** Given data follows **

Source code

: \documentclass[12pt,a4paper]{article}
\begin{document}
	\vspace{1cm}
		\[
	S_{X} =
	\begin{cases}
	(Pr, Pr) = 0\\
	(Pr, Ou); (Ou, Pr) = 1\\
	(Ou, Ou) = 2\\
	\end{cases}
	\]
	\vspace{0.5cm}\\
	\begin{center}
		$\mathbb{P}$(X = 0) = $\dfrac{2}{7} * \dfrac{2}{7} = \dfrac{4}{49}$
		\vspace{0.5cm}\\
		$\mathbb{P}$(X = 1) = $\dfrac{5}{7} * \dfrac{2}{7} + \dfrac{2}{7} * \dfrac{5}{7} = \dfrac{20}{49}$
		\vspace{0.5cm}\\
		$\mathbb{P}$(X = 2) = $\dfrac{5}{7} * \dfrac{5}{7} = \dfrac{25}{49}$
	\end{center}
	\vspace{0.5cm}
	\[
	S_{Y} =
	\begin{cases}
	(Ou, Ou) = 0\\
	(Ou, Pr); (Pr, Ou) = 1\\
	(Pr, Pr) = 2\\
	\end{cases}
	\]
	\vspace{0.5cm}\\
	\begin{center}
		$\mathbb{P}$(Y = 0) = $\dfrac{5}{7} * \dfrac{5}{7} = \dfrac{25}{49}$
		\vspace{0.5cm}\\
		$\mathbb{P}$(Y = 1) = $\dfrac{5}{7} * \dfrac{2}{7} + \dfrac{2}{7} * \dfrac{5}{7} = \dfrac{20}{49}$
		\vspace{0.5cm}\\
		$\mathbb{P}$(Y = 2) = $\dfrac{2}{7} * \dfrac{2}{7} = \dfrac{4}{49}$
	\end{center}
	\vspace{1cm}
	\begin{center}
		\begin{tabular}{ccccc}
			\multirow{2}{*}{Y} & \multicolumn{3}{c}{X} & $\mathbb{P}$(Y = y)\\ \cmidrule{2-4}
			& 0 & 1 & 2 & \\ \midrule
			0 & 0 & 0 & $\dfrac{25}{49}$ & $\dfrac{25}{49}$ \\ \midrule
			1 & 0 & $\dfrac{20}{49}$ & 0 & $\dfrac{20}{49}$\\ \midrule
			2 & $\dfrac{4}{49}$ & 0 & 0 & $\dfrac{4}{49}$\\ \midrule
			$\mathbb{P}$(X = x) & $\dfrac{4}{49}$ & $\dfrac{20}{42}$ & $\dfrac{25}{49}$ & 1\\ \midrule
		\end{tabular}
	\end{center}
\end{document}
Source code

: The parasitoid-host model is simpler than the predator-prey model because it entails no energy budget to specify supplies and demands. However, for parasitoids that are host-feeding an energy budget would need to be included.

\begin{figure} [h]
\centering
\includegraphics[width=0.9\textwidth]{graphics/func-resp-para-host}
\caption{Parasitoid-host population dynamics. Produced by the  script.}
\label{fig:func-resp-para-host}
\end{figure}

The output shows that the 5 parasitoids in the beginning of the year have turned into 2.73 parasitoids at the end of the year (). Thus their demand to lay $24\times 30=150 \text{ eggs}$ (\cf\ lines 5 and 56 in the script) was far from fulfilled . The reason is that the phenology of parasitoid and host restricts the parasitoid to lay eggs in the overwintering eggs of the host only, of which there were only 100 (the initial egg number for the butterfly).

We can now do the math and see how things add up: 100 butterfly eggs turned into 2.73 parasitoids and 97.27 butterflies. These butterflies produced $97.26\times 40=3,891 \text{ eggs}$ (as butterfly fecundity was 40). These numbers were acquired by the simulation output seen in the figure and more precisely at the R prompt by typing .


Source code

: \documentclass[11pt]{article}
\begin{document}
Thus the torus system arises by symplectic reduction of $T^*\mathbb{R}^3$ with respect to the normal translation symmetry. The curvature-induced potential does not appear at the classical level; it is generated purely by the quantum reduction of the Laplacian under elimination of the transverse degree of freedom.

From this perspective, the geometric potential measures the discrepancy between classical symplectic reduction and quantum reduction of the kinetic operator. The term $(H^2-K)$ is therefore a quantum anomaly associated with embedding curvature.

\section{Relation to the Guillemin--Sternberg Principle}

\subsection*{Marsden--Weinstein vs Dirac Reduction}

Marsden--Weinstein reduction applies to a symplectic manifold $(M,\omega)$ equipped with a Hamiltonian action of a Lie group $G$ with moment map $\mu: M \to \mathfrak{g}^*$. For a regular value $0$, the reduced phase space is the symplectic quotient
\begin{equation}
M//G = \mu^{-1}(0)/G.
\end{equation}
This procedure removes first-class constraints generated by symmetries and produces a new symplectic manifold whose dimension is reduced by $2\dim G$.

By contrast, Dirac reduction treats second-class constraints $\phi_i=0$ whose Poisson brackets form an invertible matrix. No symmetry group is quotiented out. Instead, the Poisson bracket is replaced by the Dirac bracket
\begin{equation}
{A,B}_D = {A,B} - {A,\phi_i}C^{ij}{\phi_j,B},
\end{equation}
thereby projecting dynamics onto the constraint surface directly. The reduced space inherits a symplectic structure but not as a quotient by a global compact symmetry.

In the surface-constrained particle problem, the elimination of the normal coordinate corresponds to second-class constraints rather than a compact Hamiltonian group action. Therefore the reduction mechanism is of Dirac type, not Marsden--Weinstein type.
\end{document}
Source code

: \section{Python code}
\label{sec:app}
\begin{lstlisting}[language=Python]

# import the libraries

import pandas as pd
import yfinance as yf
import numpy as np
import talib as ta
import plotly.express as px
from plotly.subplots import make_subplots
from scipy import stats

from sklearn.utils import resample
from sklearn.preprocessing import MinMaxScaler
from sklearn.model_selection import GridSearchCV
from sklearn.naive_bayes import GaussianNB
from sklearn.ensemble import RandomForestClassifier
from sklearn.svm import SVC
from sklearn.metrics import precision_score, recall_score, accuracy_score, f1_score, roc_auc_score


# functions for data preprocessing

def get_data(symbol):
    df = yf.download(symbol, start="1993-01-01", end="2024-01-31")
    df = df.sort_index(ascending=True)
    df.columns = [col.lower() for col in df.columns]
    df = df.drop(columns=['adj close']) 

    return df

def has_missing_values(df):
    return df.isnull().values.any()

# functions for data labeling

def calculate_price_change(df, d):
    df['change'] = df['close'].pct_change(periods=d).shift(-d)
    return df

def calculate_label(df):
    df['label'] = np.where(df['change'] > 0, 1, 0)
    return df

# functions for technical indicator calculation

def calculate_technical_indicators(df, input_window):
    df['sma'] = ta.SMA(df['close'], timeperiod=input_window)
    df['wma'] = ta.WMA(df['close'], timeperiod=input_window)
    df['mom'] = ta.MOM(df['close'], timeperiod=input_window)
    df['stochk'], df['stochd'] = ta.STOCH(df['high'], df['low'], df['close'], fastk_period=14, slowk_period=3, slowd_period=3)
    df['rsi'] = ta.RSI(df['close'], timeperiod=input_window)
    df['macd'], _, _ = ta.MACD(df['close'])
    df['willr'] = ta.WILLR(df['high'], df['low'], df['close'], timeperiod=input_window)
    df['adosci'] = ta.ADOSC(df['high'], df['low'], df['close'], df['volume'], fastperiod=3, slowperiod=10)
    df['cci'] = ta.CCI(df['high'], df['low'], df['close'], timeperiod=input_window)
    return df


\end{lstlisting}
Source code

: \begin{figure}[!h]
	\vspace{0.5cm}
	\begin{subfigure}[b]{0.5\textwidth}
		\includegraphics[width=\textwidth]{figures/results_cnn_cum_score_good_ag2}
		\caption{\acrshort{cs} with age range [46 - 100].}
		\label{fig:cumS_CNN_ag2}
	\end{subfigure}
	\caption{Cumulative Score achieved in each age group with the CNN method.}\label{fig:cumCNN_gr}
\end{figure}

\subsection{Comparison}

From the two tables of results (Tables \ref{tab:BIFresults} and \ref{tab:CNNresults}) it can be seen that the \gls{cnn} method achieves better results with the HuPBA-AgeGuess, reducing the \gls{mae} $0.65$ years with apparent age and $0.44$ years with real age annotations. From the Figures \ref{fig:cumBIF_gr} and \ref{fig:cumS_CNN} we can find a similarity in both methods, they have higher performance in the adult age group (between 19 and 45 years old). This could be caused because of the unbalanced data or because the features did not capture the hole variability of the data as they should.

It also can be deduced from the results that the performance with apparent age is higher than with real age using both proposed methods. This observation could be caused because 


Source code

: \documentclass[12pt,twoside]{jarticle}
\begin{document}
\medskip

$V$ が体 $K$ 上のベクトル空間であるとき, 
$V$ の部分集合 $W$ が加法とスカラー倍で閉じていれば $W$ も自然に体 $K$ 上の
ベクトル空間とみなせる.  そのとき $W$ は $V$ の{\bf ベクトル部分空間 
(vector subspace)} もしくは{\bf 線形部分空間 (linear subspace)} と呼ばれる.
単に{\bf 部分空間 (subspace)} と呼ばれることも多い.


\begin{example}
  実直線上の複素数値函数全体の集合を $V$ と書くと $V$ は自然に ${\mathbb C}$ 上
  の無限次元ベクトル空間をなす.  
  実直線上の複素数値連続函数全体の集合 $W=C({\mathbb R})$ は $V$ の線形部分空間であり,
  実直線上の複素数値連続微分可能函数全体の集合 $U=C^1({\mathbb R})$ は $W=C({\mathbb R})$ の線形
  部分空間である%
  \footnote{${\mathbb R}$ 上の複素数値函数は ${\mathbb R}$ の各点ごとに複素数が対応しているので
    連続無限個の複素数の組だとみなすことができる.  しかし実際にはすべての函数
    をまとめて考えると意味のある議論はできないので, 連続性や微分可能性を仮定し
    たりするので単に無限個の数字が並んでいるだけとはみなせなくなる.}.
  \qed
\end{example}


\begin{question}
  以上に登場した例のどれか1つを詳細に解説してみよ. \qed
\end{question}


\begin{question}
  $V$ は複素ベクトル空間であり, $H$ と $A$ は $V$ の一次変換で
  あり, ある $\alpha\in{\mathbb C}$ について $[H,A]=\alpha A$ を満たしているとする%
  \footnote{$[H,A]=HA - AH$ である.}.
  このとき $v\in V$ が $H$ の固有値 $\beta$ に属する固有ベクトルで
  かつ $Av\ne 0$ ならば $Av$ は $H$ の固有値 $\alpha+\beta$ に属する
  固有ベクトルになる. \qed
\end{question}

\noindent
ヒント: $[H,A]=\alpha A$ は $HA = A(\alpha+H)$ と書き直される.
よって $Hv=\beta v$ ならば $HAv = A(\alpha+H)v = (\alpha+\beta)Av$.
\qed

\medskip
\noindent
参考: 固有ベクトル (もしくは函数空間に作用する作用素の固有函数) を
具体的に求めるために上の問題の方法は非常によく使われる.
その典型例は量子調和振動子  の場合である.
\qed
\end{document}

** End of Given data **

# Task statement
Find how many lines of the entries include the word "subsection". The number is the entire reply.

# Finished exercise
2